As 0f 2018, the ACCMS HPC environment consists of three systems: two cluster systems comprised of HPC servers featuring Xeon processors, and one MPP system comprised of HPC servers with Xeon Phi processors. This system provides an overall computational performance of 6.5524 petaflops.
“At present, 40 percent of the use of the ACCMS HPC system occurs within Kyoto University, with the remaining 60 percent occurring externally. Although the number of users is growing year upon year, our policy is to maintain an operating ratio of approximately 70 percent to allow us room to cope,” says Nakashima.

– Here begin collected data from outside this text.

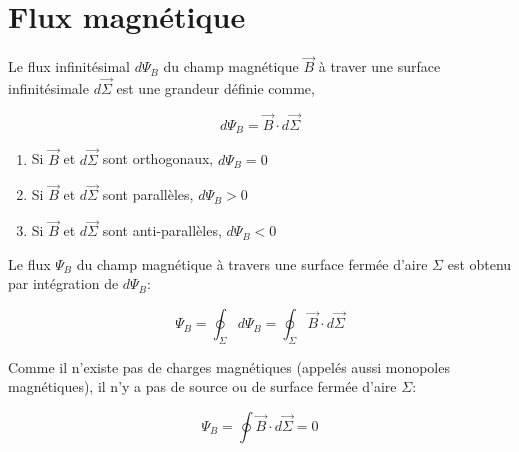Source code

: \documentclass[
    11pt,
    a4paper,
    oneside,
    headinlcude, footinclude,
    twoside,
]{report}
\renewcommand{\vec}[1]{\overrightarrow{#1}}
\begin{document}
\section{Flux magnétique}
\label{sec:flux_magnetique}

Le flux infinitésimal $d\Psi_B$ du champ magnétique $\vec B$ à traver une
surface infinitésimale $d \vec \Sigma$ est une grandeur définie comme,

\begin{equation}
    \label{eq:9.12} 
    d \Psi_B = \vec B \cdot d \vec \Sigma
\end{equation}
\begin{center}
    \begin{minipage}{.55\linewidth}
        \setlength{\parskip}{.3em}
        \begin{enumerate}
            \item Si $\vec B$ et $d \vec \Sigma$ sont orthogonaux, $d \Psi_B = 0$
            \item Si $\vec B$ et $d \vec \Sigma$ sont parallèles, $d \Psi_B > 0$
            \item Si $\vec B$ et $d \vec \Sigma$ sont anti-parallèles, $d \Psi_B < 0$
        \end{enumerate}
    \end{minipage}
    \begin{minipage}{.44\linewidth}
    \end{minipage}
\end{center}

Le flux $\Psi_B$ du champ magnétique à travers une surface fermée d'aire $\Sigma$
est obtenu par intégration de $d \Psi_B$:

\begin{equation}
    \label{eq:9.13} 
    \Psi_B = \oint_\Sigma d \Psi_B = \oint_\Sigma \vec B \cdot d \vec \Sigma
\end{equation}

\begin{center}
    \begin{minipage}{.5\linewidth}
        \setlength{\parskip}{.3em}
        Comme il n'existe pas de charges magnétiques (appelés aussi monopoles
        magnétiques), il n'y a pas de source ou de surface fermée d'aire $\Sigma$:

        \begin{equation}
            \label{eq:9.14} 
            \Psi_B = \oint \vec B \cdot d \vec \Sigma = 0
        \end{equation}
    \end{minipage}
    \begin{minipage}{.49\linewidth}
    \end{minipage}
\end{center}
\end{document}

Says Keiichiro Fukazawa, an associate professor at ACCMS, “We were able to confirm there were variations in power consumption caused by individual differences in CPUs with the same specifications, and that there were some with high power efficiency and some with low power efficiency. With the low-performance CPUs, the hotter they become, the more power they consume. Improving power efficiency requires correct monitoring, and we expected that allocating jobs from nodes with high power performance would reduce power consumption.”
In practice, schedules were set based on monitoring values, and a comparison of cases where jobs were allocated from nodes with high power efficiency and cases where jobs were allocated randomly confirmed a 2-4 percent reduction in power consumption, even with a 70 percent node usage rate. In addition, when compared to cases in which jobs were allocated from nodes with the worst power efficiency, there was a 5-8 percent reduction in power consumption at a 70 percent node usage rate.
“A 2-4 percent decrease in power consumption may seem small, but it is a huge result for ACCMS, where the yearly electricity fee reaches about 150 million yen,” says Nakashima.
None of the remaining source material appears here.